+++ DATA FOR PROCESSING +++
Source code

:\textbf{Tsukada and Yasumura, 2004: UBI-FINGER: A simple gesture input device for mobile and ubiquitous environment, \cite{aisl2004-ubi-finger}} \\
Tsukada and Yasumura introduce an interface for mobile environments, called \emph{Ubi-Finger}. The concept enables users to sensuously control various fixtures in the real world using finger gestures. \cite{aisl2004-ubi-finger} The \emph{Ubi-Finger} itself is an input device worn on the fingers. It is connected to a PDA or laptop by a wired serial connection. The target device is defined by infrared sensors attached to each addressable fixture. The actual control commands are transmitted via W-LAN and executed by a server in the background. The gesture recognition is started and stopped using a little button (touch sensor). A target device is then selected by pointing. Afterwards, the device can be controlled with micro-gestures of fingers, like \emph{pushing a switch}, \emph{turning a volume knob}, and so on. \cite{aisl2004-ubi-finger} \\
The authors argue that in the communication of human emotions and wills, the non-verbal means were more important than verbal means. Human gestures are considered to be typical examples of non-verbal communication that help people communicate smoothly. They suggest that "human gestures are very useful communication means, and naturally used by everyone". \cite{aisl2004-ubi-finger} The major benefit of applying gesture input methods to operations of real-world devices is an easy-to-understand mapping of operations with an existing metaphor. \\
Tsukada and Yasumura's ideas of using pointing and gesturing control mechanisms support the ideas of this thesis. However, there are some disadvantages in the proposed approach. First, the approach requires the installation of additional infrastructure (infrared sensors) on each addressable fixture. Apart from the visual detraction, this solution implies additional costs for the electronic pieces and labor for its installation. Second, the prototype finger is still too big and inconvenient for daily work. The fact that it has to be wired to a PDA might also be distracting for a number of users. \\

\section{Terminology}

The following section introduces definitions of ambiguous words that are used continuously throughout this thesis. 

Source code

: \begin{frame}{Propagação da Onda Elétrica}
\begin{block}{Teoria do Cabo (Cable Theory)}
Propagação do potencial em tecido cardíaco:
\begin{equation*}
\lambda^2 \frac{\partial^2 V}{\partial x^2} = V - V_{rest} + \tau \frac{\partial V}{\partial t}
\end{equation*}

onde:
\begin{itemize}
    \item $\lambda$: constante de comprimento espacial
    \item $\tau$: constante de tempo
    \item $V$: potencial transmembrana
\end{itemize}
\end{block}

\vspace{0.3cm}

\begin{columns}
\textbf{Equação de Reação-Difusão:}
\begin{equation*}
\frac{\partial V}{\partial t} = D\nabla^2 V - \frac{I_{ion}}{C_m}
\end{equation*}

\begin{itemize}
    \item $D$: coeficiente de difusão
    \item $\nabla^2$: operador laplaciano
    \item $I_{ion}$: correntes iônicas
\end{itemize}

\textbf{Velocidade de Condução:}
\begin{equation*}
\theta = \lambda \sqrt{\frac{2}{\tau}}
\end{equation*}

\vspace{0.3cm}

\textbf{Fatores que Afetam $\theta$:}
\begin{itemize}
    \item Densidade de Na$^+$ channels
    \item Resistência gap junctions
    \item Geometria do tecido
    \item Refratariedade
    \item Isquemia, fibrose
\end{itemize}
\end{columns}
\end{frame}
+++
_TASK GOAL_.
Each line of the data must come back exactly as written.

_EXERCISE OUTPUT_.
Source code

:\textbf{Tsukada and Yasumura, 2004: UBI-FINGER: A simple gesture input device for mobile and ubiquitous environment, \cite{aisl2004-ubi-finger}} \\
Tsukada and Yasumura introduce an interface for mobile environments, called \emph{Ubi-Finger}. The concept enables users to sensuously control various fixtures in the real world using finger gestures. \cite{aisl2004-ubi-finger} The \emph{Ubi-Finger} itself is an input device worn on the fingers. It is connected to a PDA or laptop by a wired serial connection. The target device is defined by infrared sensors attached to each addressable fixture. The actual control commands are transmitted via W-LAN and executed by a server in the background. The gesture recognition is started and stopped using a little button (touch sensor). A target device is then selected by pointing. Afterwards, the device can be controlled with micro-gestures of fingers, like \emph{pushing a switch}, \emph{turning a volume knob}, and so on. \cite{aisl2004-ubi-finger} \\
The authors argue that in the communication of human emotions and wills, the non-verbal means were more important than verbal means. Human gestures are considered to be typical examples of non-verbal communication that help people communicate smoothly. They suggest that "human gestures are very useful communication means, and naturally used by everyone". \cite{aisl2004-ubi-finger} The major benefit of applying gesture input methods to operations of real-world devices is an easy-to-understand mapping of operations with an existing metaphor. \\
Tsukada and Yasumura's ideas of using pointing and gesturing control mechanisms support the ideas of this thesis. However, there are some disadvantages in the proposed approach. First, the approach requires the installation of additional infrastructure (infrared sensors) on each addressable fixture. Apart from the visual detraction, this solution implies additional costs for the electronic pieces and labor for its installation. Second, the prototype finger is still too big and inconvenient for daily work. The fact that it has to be wired to a PDA might also be distracting for a number of users. \\

\section{Terminology}

The following section introduces definitions of ambiguous words that are used continuously throughout this thesis. 

Source code

: \begin{frame}{Propagação da Onda Elétrica}
\begin{block}{Teoria do Cabo (Cable Theory)}
Propagação do potencial em tecido cardíaco:
\begin{equation*}
\lambda^2 \frac{\partial^2 V}{\partial x^2} = V - V_{rest} + \tau \frac{\partial V}{\partial t}
\end{equation*}

onde:
\begin{itemize}
    \item $\lambda$: constante de comprimento espacial
    \item $\tau$: constante de tempo
    \item $V$: potencial transmembrana
\end{itemize}
\end{block}

\vspace{0.3cm}

\begin{columns}
\textbf{Equação de Reação-Difusão:}
\begin{equation*}
\frac{\partial V}{\partial t} = D\nabla^2 V - \frac{I_{ion}}{C_m}
\end{equation*}

\begin{itemize}
    \item $D$: coeficiente de difusão
    \item $\nabla^2$: operador laplaciano
    \item $I_{ion}$: correntes iônicas
\end{itemize}

\textbf{Velocidade de Condução:}
\begin{equation*}
\theta = \lambda \sqrt{\frac{2}{\tau}}
\end{equation*}

\vspace{0.3cm}

\textbf{Fatores que Afetam $\theta$:}
\begin{itemize}
    \item Densidade de Na$^+$ channels
    \item Resistência gap junctions
    \item Geometria do tecido
    \item Refratariedade
    \item Isquemia, fibrose
\end{itemize}
\end{columns}
\end{frame}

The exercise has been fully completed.